Der gesamte Finanzsektor (inklusive Versicherungen) erbrachte 2009 11 Prozent der Bruttowertschöpfung der Schweiz (CHF 59,1 Mrd.). Davon steuerte der Bankensektor CHF 35,9 Mrd. zur Wertschöpfung bei, was einem Anteil von 6,7 Prozent am Bruttoinlandprodukt entspricht. Der inländische Personalbestand im Bankensektor lag im Jahr 2009 bei 135'900 Personen. Die in der Schweiz verwalteten Vermögen beliefen sich 2009 auf CHF 5'600 Mrd., davon entfallen CHF 3'000 Mrd., etwa 54 Prozent, auf ausländische Kunden. Im grenzüberschreitenden Vermögensverwaltungsgeschäft ist die Schweiz mit einem Marktanteil von 27 Prozent Weltmarktführer.[4]
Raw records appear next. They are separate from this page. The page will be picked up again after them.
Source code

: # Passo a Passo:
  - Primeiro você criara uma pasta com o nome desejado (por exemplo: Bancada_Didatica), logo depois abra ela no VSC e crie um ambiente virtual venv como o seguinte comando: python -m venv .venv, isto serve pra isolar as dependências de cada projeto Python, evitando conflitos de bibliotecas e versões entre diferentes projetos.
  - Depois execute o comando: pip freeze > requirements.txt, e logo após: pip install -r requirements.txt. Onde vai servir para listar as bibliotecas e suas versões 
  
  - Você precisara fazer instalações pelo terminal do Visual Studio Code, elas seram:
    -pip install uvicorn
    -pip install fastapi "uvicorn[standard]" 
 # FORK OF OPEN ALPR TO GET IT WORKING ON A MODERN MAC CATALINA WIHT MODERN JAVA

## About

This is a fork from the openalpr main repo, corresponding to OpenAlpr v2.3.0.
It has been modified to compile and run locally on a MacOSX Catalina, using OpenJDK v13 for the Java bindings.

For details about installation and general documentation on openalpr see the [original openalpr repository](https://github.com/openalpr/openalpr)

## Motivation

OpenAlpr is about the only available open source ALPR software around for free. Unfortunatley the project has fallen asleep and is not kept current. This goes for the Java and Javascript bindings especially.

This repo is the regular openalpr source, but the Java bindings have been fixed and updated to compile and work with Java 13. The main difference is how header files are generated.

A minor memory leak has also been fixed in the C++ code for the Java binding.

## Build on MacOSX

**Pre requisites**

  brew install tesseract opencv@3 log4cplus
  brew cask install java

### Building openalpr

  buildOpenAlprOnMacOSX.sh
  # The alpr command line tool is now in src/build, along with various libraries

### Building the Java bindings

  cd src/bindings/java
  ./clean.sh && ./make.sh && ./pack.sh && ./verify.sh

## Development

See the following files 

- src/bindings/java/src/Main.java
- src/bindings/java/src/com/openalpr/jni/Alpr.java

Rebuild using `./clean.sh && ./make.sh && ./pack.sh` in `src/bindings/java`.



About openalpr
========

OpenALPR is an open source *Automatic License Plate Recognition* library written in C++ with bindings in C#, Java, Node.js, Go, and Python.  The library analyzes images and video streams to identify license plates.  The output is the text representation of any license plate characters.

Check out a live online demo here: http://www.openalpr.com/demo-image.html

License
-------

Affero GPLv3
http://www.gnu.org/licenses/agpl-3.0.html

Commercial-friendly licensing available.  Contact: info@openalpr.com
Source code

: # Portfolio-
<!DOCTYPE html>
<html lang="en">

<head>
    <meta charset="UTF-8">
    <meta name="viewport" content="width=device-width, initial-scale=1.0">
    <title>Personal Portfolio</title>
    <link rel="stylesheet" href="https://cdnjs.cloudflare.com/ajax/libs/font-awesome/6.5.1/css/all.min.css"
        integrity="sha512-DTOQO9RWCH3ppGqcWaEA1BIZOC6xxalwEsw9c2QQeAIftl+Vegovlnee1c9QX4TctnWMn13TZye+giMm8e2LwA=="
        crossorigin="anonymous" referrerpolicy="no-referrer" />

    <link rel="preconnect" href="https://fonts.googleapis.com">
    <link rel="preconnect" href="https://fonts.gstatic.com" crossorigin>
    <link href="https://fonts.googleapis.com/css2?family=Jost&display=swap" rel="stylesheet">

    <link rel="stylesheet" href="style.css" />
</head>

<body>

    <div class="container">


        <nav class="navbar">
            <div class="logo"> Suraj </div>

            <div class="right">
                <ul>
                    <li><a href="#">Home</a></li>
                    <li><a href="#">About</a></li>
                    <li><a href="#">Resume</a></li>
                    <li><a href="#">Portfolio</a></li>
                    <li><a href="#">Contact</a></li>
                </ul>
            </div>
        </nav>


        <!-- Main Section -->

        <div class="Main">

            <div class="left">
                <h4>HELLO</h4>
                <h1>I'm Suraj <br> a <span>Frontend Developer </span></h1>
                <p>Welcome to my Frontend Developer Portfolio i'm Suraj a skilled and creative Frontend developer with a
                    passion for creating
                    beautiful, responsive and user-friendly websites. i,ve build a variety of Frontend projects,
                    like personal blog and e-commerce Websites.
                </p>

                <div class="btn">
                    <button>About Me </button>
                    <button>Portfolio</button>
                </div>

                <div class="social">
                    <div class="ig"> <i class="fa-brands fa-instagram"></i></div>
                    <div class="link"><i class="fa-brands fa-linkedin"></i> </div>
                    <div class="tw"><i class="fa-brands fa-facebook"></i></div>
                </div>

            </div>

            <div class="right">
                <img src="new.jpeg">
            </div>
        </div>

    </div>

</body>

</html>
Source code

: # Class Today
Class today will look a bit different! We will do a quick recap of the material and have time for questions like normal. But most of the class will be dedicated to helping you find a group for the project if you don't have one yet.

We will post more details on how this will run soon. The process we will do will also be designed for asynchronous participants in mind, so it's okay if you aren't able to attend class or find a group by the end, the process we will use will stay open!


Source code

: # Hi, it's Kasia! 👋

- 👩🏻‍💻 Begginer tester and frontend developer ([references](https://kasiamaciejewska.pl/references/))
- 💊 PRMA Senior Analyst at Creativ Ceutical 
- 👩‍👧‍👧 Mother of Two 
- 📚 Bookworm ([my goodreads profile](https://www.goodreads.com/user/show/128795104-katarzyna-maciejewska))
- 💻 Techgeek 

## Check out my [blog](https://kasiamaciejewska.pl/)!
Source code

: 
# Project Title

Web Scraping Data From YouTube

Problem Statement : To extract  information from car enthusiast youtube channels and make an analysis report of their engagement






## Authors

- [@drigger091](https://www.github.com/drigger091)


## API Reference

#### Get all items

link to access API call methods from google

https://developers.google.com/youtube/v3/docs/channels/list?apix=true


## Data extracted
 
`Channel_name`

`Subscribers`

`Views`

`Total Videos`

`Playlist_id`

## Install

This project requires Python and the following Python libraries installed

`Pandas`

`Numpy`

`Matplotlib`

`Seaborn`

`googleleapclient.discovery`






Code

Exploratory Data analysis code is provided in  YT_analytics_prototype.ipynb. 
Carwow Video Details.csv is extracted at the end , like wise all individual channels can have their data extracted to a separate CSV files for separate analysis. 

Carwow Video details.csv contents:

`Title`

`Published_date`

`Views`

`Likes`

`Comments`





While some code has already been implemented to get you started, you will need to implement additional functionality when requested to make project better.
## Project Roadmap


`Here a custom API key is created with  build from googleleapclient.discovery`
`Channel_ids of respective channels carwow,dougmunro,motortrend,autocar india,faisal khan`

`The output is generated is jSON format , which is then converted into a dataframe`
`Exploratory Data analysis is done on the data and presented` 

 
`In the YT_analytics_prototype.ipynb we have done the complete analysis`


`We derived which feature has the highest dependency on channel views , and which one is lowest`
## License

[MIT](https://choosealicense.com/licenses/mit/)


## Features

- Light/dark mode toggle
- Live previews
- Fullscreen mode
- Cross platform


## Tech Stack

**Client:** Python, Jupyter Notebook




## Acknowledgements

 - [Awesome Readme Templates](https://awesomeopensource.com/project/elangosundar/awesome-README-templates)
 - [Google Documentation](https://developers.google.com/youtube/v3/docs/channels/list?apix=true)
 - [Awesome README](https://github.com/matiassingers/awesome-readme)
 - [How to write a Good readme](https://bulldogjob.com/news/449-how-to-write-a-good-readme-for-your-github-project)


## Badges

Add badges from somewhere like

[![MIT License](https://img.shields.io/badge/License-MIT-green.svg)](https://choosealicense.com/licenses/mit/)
Die verschiedenen Bankengruppen

Die Schweizer Banken lassen sich grob in sechs Gruppen einteilen, es handelt sich hierbei um Grossbanken, Raiffeisenbanken, Kantonalbanken, Regionalbanken und Sparkassen, Börsen-, Effekten-, Vermögensverwaltungsbanken und Privatbankiers sowie um ausländisch beherrschte Banken. Daneben gibt es etliche, z. T. auch bekannte Banken, die ihren eigenen Platz in der Branche gefunden haben sowie PostFinance, welche zwar über keine Banklizenz verfügt, als Geschäftsbereich der Schweizerischen Post aber dennoch im Retail Banking eine sehr starke Position hat.

Grossbanken

Die beiden Grossbanken UBS und Credit Suisse sind die grössten Bankkonzerne der Schweiz und gehören zu den grössten der Welt. Sie treten als global tätige Universalbanken auf. Im Unterschied zu vielen ausländischen Instituten sind sie selbst im inländischen Retail Banking landesweit die gewichtigsten, auch wenn regional vor allem die Raiffeisenbanken und die Kantonalbanken einen höheren Marktanteil haben. Im Verlaufe der Zeit haben sowohl UBS wie auch Credit Suisse etliche durchaus traditionsreiche Banken übernommen und in ihren eigenen Konzernen aufgelöst oder zu spezialisierte Einheiten umorganisiert und eingegliedert.

Raiffeisenbanken

Die rund 340 selbstständigen Raiffeisenbanken sind solidarisch in Raiffeisen Schweiz zusammengeschlossen, in deren Rahmen sie gegenseitig haften. Raiffeisen Schweiz koordiniert die Aktivitäten der Gruppe, schafft Rahmenbedingungen für die Geschäftstätigkeit der örtlichen Raiffeisenbanken (beispielsweise IT, Infrastruktur, Refinanzierung) und berät und unterstützt sie in sämtlichen Belangen. Das Tätigkeitsgebiet der Raiffeisenbanken liegt traditionell im lokalen Retail Banking und in der Kreditvergabe für örtliche kleine und mittlere Unternehmen. Raiffeisen Schweiz ist die drittgrösste Bankengruppe der Schweiz.

Kantonalbanken

Hauptartikel: Kantonalbank

Zusammengenommen würden die Kantonalbanken die drittgrösste Bankengruppe der Schweiz bilden. Doch im Gegensatz zu den Raiffeisenbanken bilden die Kantonalbanken keine Bankengruppe, sondern sind rechtlich und wirtschaftlich absolut selbständige und z. T. konkurrierende (konkurrenzierende) Banken. Ihr Tätigkeitsgebiet liegt traditionell im Retail Banking und Bankgeschäft für kleine und mittlere Unternehmen innerhalb des eigenen Kantonsgebietes. Einzelne Kantonalbanken, wie die Zürcher Kantonalbank und die Banque Cantonale Vaudoise haben ihr Tätigkeitsgebiet auf die Vermögensverwaltung und auf das Investmentbanking ausgedehnt und sich so wichtige zusätzliche Ertragspfeiler geschaffen. Die Zürcher Kantonalbank ist die mit Abstand grösste Kantonalbank und macht rund ein Viertel der Bilanzsumme bzw. des Personalbestandes sämtlicher Kantonalbanken aus. Die Zürcher Kantonalbank ist damit die viertgrösste Bank der Schweiz.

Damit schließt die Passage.